(Beginning of Data for analysis)

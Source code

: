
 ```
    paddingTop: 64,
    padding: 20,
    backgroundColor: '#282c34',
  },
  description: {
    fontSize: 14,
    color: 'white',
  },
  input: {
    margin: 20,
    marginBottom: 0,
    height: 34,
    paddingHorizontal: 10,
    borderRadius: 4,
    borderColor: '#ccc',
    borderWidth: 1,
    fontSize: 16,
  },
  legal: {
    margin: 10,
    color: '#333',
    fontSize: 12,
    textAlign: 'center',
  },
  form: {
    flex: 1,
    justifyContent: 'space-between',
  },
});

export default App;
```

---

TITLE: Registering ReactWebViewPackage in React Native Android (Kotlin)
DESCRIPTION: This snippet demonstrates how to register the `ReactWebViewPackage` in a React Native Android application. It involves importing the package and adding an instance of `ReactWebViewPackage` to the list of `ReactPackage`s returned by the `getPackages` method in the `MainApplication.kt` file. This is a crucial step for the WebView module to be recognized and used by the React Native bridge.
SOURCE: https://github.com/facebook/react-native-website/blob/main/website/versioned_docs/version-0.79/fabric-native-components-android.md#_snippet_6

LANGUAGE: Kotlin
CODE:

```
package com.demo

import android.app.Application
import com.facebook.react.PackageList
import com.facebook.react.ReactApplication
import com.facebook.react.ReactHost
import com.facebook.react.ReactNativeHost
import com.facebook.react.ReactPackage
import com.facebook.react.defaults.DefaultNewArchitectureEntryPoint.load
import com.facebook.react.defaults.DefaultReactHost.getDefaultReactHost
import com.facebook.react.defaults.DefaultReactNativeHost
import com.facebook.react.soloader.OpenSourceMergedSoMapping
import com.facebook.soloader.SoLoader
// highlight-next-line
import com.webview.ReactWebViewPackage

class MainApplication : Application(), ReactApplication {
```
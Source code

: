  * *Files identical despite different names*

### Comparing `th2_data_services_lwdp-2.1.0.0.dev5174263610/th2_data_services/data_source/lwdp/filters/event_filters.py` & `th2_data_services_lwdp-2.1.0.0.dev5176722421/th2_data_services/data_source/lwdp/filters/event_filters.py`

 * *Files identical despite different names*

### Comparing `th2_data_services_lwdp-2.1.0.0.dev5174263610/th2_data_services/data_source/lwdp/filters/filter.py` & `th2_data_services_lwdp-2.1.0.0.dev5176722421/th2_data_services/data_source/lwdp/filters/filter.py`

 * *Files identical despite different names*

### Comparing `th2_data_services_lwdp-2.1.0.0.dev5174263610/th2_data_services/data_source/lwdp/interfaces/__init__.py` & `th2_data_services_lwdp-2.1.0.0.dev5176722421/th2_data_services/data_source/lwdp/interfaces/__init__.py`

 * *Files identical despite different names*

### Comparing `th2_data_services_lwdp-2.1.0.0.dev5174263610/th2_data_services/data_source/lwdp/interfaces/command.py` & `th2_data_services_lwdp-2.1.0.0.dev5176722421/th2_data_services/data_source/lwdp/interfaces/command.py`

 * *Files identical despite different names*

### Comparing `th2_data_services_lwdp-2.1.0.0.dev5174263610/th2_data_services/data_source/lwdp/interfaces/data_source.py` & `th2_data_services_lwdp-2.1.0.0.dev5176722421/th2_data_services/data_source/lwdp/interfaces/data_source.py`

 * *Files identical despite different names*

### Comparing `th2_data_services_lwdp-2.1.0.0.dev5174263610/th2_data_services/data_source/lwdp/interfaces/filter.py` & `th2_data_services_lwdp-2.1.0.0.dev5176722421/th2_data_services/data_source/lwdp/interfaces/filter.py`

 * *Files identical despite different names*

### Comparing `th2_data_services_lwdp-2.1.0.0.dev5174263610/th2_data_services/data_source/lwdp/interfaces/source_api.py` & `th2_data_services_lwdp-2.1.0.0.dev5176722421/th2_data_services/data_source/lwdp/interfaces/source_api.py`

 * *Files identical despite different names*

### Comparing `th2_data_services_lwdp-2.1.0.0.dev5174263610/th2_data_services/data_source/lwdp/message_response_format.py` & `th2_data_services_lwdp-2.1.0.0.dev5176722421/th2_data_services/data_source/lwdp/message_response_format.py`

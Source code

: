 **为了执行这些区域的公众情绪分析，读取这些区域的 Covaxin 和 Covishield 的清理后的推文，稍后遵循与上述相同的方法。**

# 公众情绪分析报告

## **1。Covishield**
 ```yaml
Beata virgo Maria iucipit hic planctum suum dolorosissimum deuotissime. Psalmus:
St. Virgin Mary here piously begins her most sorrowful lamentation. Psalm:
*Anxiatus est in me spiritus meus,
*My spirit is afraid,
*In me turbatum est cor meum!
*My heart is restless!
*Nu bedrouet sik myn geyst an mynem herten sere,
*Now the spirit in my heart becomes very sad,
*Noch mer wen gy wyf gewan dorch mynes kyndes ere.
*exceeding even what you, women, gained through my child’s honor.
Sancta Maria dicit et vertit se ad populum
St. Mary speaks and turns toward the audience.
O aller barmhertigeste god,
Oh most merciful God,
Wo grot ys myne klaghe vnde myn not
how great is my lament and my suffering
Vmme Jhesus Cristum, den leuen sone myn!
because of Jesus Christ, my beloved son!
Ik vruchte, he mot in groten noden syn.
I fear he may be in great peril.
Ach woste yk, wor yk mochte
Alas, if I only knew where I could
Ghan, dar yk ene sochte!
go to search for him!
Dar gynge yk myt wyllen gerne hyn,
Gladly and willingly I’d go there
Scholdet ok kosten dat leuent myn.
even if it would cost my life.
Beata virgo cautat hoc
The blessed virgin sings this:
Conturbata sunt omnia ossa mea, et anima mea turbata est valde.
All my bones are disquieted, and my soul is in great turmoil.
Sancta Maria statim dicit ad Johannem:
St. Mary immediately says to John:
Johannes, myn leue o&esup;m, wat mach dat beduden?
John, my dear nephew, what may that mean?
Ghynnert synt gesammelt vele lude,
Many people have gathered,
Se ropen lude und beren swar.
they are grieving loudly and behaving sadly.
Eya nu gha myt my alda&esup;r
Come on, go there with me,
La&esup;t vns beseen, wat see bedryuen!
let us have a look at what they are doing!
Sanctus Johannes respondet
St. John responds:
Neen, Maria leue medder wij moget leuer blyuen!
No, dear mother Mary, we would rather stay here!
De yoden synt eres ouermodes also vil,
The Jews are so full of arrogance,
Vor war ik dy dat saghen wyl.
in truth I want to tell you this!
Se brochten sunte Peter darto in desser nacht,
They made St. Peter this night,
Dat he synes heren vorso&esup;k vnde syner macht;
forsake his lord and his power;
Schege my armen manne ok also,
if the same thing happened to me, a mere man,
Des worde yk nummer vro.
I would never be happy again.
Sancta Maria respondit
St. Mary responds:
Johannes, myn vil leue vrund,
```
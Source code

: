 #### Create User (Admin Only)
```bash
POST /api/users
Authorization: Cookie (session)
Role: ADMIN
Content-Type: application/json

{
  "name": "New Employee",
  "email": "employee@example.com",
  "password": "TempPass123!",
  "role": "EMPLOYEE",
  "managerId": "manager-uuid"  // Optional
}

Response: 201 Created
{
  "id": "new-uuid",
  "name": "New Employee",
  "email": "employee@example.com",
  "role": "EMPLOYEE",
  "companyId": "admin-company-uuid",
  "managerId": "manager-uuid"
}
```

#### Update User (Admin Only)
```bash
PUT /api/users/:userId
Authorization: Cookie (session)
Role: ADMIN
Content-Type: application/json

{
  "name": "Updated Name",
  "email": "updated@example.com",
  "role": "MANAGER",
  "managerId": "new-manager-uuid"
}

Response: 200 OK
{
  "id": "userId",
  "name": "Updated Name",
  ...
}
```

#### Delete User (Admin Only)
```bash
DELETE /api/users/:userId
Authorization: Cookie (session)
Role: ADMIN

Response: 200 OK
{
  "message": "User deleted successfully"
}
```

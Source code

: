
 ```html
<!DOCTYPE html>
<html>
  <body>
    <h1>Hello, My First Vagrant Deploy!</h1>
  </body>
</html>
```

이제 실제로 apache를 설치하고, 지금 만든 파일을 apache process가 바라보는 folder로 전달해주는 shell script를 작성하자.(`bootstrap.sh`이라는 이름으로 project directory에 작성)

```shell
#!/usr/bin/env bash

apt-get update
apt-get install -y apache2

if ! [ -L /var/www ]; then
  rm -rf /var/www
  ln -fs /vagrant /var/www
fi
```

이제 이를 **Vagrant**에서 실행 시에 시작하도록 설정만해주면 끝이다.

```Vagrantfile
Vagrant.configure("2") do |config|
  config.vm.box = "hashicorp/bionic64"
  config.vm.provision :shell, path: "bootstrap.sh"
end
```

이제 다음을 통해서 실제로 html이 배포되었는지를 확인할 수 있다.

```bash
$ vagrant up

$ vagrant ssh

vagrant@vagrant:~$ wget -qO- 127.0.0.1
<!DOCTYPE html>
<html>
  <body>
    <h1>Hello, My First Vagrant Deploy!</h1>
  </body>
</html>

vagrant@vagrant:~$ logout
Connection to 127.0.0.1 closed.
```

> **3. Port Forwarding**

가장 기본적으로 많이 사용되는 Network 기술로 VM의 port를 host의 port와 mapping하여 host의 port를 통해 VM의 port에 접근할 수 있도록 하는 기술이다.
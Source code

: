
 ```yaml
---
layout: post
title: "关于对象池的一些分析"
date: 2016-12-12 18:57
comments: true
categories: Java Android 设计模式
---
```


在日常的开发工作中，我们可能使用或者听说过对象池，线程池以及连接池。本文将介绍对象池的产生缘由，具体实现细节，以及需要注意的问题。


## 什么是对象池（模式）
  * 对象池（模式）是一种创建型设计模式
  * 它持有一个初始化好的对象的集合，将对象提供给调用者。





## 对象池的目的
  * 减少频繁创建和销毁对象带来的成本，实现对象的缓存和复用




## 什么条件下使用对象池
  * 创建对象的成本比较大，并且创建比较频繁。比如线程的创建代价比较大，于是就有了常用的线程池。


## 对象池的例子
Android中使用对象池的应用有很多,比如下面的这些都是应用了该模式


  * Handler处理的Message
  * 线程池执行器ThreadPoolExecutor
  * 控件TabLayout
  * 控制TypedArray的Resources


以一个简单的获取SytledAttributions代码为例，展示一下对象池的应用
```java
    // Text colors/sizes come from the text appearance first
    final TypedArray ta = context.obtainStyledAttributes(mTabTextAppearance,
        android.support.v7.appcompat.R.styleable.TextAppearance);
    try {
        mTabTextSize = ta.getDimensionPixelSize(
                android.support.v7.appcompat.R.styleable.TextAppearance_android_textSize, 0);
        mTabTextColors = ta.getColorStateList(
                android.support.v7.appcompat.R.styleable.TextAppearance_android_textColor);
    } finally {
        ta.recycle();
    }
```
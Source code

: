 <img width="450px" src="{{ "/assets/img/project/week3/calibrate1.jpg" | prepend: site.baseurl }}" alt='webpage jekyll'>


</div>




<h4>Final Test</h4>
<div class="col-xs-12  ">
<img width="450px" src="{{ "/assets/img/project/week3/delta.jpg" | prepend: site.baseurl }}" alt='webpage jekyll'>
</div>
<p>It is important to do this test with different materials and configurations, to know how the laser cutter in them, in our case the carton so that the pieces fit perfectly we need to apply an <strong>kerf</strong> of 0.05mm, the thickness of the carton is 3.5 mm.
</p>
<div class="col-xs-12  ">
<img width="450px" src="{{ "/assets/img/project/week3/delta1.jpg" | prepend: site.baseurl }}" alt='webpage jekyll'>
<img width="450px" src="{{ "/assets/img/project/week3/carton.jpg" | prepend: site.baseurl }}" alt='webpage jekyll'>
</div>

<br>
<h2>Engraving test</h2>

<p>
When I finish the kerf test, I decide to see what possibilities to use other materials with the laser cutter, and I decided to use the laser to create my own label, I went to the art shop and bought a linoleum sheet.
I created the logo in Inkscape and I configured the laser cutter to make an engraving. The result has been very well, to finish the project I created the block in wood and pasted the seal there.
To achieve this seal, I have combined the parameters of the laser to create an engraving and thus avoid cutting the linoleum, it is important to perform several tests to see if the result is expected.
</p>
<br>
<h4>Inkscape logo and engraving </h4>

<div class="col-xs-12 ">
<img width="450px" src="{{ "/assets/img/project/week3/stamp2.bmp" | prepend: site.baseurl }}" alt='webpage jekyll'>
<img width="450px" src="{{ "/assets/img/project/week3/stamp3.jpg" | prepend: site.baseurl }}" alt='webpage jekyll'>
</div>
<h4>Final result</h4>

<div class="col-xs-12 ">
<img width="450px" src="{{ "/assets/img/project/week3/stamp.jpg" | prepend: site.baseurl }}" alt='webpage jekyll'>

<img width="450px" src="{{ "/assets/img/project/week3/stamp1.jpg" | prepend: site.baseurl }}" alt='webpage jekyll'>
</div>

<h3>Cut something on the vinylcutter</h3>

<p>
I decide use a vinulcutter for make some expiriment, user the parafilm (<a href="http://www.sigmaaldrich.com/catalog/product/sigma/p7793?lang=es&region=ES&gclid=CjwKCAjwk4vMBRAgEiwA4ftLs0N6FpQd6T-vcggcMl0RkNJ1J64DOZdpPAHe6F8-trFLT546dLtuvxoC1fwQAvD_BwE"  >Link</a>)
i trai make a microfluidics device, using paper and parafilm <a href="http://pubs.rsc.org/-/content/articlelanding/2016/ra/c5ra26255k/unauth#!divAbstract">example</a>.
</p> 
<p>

(End of Data for analysis)

◆ **Assignment**: Within the material, count each line that includes the word "styleable", and give the total by itself.

◆ **Result of the task**: 3